Go through the data from its first line and retype each line, stopping once the line containing "Besides SN~Ia, we" has been retyped.
▼
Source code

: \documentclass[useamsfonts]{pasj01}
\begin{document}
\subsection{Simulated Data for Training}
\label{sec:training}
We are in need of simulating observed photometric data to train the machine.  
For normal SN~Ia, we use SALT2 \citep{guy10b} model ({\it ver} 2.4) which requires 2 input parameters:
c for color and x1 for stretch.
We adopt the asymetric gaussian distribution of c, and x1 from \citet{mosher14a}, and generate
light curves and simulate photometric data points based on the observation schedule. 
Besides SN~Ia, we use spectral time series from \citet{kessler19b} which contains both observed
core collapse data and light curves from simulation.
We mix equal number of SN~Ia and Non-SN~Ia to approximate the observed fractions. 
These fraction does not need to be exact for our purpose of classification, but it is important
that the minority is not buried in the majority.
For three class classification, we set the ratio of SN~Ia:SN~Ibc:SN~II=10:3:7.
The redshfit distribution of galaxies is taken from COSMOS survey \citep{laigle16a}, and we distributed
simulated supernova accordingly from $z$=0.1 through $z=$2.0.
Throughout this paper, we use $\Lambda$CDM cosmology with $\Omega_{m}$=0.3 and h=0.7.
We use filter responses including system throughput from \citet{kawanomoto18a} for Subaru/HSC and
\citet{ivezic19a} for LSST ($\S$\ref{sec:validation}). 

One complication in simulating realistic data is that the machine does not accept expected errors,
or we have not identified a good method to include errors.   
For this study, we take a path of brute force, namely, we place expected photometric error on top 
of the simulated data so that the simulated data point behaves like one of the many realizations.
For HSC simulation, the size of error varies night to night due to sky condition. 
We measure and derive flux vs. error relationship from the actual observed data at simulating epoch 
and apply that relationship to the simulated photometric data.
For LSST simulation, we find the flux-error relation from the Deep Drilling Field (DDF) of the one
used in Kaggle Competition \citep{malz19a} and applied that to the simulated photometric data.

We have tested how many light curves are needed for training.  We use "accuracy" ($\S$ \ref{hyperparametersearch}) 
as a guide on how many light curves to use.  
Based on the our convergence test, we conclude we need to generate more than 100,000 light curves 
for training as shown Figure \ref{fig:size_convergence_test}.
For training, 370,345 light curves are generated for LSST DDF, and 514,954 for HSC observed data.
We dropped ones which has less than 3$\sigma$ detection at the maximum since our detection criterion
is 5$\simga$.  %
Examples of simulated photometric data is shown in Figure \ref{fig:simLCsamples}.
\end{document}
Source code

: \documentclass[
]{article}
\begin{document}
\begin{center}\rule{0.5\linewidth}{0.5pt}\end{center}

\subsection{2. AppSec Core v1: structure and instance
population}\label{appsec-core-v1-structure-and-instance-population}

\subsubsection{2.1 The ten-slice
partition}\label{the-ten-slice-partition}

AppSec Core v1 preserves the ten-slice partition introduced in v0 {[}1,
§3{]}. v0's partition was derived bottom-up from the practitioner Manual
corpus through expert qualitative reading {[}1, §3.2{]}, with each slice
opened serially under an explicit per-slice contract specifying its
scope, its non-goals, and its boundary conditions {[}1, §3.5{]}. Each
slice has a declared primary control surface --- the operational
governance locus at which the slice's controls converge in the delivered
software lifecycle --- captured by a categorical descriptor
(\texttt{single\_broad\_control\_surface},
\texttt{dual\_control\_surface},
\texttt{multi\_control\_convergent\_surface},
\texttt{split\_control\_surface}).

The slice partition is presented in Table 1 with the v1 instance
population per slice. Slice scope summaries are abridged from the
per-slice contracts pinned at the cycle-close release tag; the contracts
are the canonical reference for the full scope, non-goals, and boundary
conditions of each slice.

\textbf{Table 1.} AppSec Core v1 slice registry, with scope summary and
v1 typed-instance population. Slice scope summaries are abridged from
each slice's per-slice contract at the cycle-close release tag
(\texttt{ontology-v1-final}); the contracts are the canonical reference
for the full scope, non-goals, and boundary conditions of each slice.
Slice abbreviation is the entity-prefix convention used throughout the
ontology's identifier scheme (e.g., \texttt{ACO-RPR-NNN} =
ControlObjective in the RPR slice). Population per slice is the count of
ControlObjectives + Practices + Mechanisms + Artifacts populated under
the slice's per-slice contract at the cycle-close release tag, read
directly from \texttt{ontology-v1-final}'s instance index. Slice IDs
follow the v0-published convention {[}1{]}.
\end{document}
▲
▸ **SOLUTION**
Source code

: \documentclass[useamsfonts]{pasj01}
\begin{document}
\subsection{Simulated Data for Training}
\label{sec:training}
We are in need of simulating observed photometric data to train the machine.  
For normal SN~Ia, we use SALT2 \citep{guy10b} model ({\it ver} 2.4) which requires 2 input parameters:
c for color and x1 for stretch.
We adopt the asymetric gaussian distribution of c, and x1 from \citet{mosher14a}, and generate
light curves and simulate photometric data points based on the observation schedule. 
Besides SN~Ia, we use spectral time series from \citet{kessler19b} which contains both observed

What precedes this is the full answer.